The decision is always
so difficult. You want to take home every animal you see. For me, there were some logical factors, and I think when anyone
adopts a pet, they should also consider the logic and not just their initial gut feeling.
What was your logic?
I travel a great deal, and I wanted to make sure that I brought into our family two little guys who wouldn’t grow
too large to fit under the seat on an airplane. I take them with me most of the time. So as much as I fell in love with a
Lab or a Husky, I knew that kind of a dog would not fit into my lifestyle happily. I had to look the other way because it
was so tempting. I had had a Husky before, and she lived to be 18.
But in the end Roxy and Andy did win you
They really chose me. You look into their eyes, and there is just a connection. I took my boys with me
[to the shelter] because we had just lost another pet about six months earlier, and we all felt that our mourning period was
over, and we needed that love in our family again.
On MacGyver you played a character named Roxie.
I know! But I did not name the dogs. My boys did. When we chose the dogs, each of my boys fell in love with one of them.
There was an instant bond, and it was very clear which one belonged to whom.
You recently launched a clothing
line with your mother, Ruth, called STAR. What was the inspiration behind that?

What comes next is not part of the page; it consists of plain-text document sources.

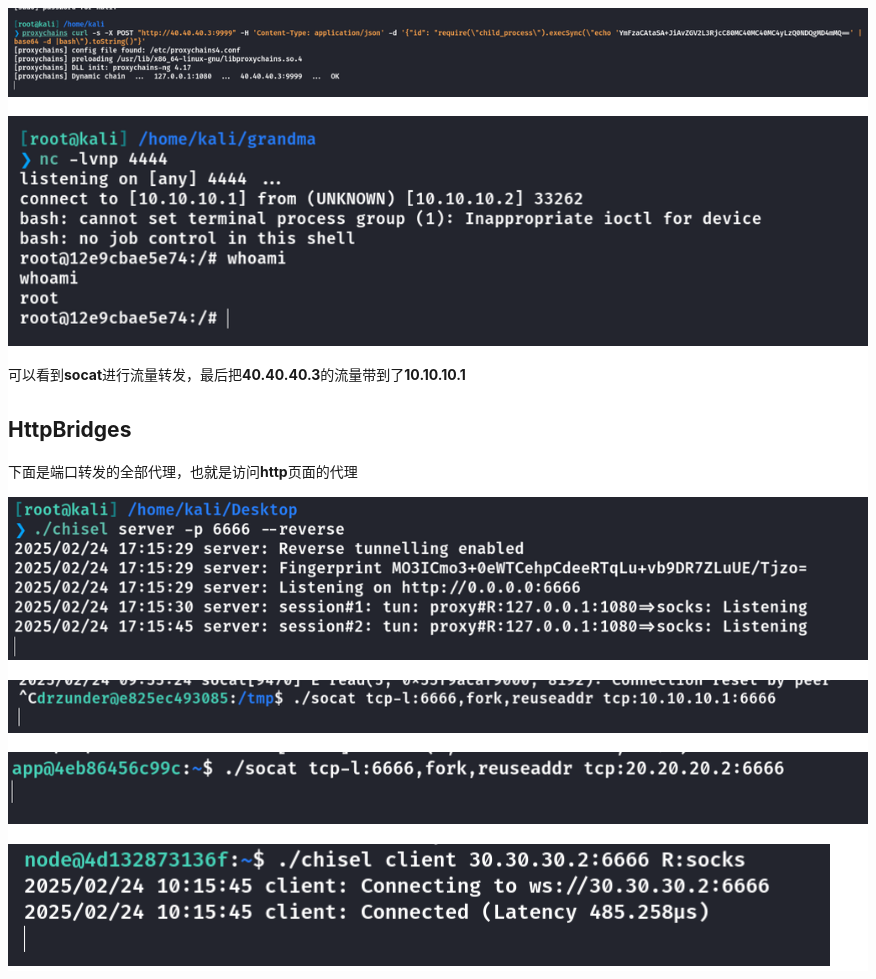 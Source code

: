 ![](./images/image-142.png)

![](./images/image-143.png)

可以看到**socat**进行流量转发，最后把**40.40.40.3**的流量带到了**10.10.10.1**

## HttpBridges

下面是端口转发的全部代理，也就是访问**http**页面的代理

![](./images/image-144.png)

![](./images/image-145.png)

![](./images/image-146.png)

![](./images/image-147.png)
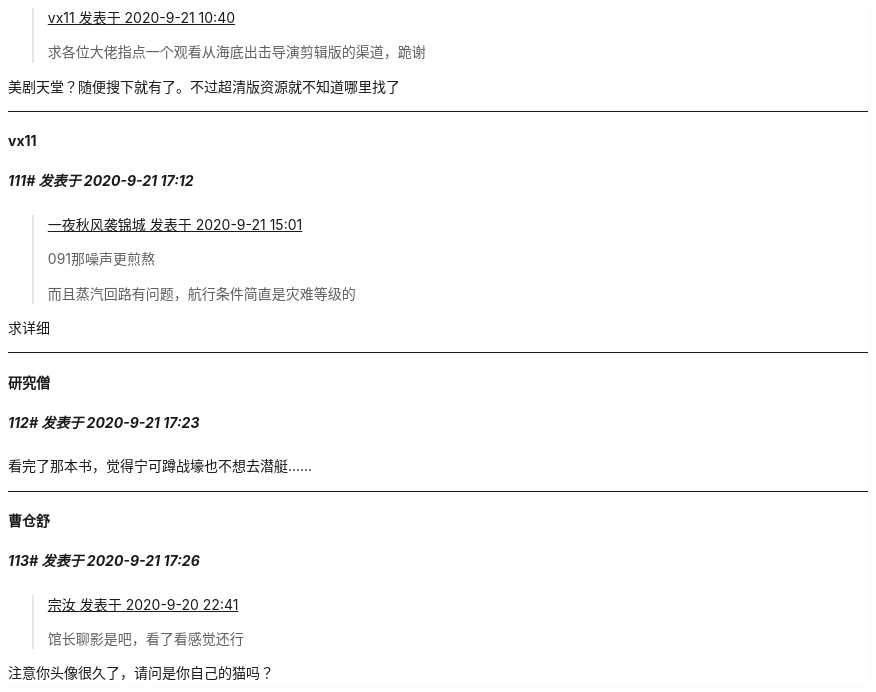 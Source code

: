 
<blockquote><a href="httphttps://bbs.saraba1st.com/2b/forum.php?mod=redirect&amp;goto=findpost&amp;pid=48801987&amp;ptid=1960897" target="_blank">vx11 发表于 2020-9-21 10:40</a>

求各位大佬指点一个观看从海底出击导演剪辑版的渠道，跪谢</blockquote>
美剧天堂？随便搜下就有了。不过超清版资源就不知道哪里找了







-----

####  vx11  
##### 111#       发表于 2020-9-21 17:12



<blockquote><a href="httphttps://bbs.saraba1st.com/2b/forum.php?mod=redirect&amp;goto=findpost&amp;pid=48804490&amp;ptid=1960897" target="_blank">一夜秋风袭锦城 发表于 2020-9-21 15:01</a>

091那噪声更煎熬

而且蒸汽回路有问题，航行条件简直是灾难等级的</blockquote>
求详细







-----

####  研究僧  
##### 112#       发表于 2020-9-21 17:23




看完了那本书，觉得宁可蹲战壕也不想去潜艇……







-----

####  曹仓舒  
##### 113#       发表于 2020-9-21 17:26



<blockquote><a href="httphttps://bbs.saraba1st.com/2b/forum.php?mod=redirect&amp;goto=findpost&amp;pid=48798328&amp;ptid=1960897" target="_blank">宗汝 发表于 2020-9-20 22:41</a>

馆长聊影是吧，看了看感觉还行</blockquote>
注意你头像很久了，请问是你自己的猫吗？






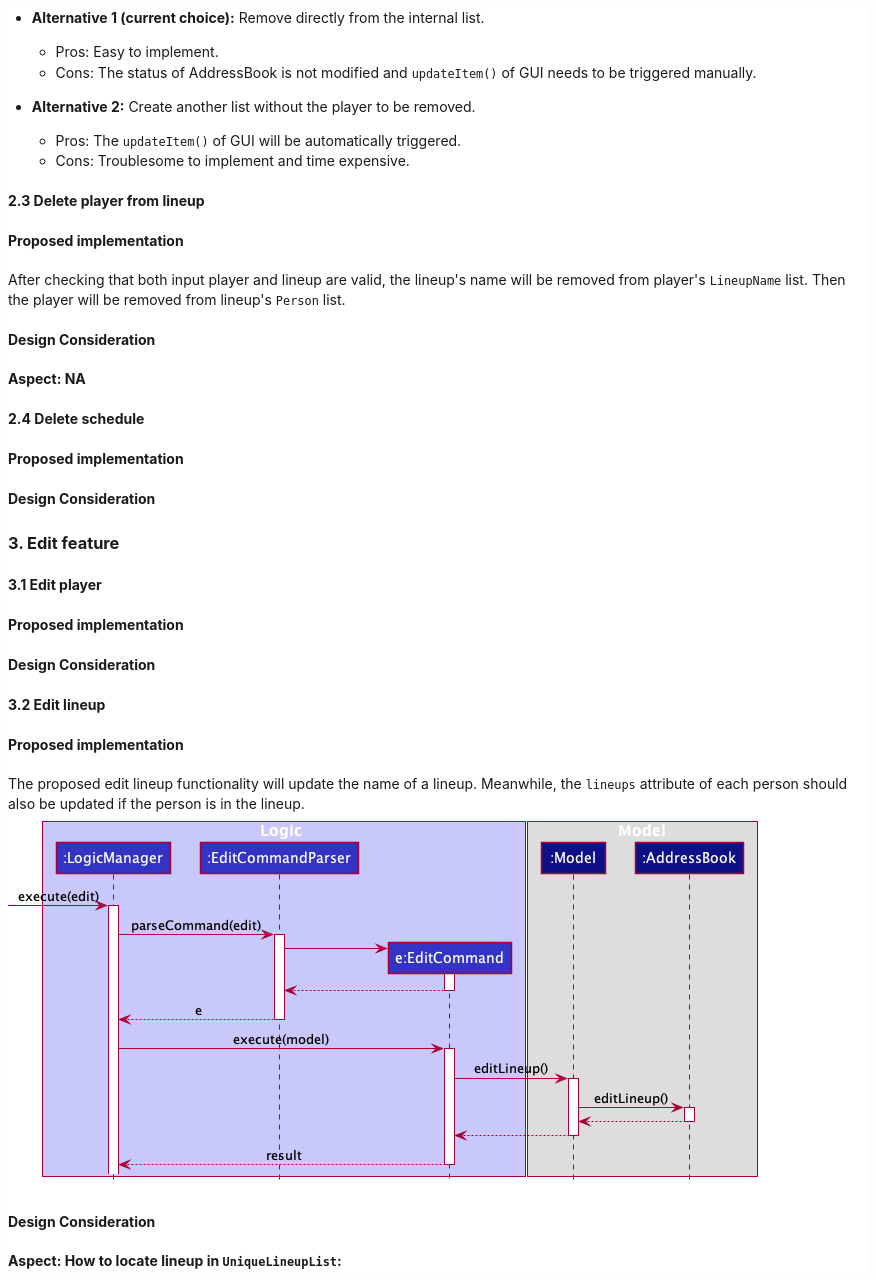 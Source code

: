 * **Alternative 1 (current choice):** Remove directly from the internal list.
  * Pros: Easy to implement.
  * Cons: The status of AddressBook is not modified and `updateItem()` of GUI needs to be triggered manually.

* **Alternative 2:** Create another list without the player to be removed.
  * Pros: The `updateItem()` of GUI will be automatically triggered.
  * Cons: Troublesome to implement and time expensive.

#### 2.3 Delete player from lineup
#### Proposed implementation
After checking that both input player and lineup are valid, the lineup's name will be removed from player's `LineupName` list. Then the player will be removed from lineup's `Person` list.

#### Design Consideration
**Aspect: NA**

#### 2.4 Delete schedule
#### Proposed implementation
#### Design Consideration

### 3. Edit feature

#### 3.1 Edit player
#### Proposed implementation
#### Design Consideration

#### 3.2 Edit lineup
#### Proposed implementation
The proposed edit lineup functionality will update the name of a lineup.
Meanwhile, the `lineups` attribute of each person should also be updated if the person is in the lineup.
![Edit Lineup](images/Edit.png)
#### Design Consideration
**Aspect: How to locate lineup in `UniqueLineupList`:**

On the glamour side, my mom
and I have always been involved in the designing of my wardrobe and my costumes when I did Vegas and Atlantic City. Even though
we worked with the best and most famous stylists in the world, there was always something we’d look at and say, “This
is great, but let’s take a little tuck here or hem it or make it asymmetrical.” We would always put our own touches
on, which were to make everything a little more flattering for the figure. We’ve just collected a whole bunch of secrets
that we call “glamouflage.”
The tag line is “Every Woman is a Star and Deserves to Shine.”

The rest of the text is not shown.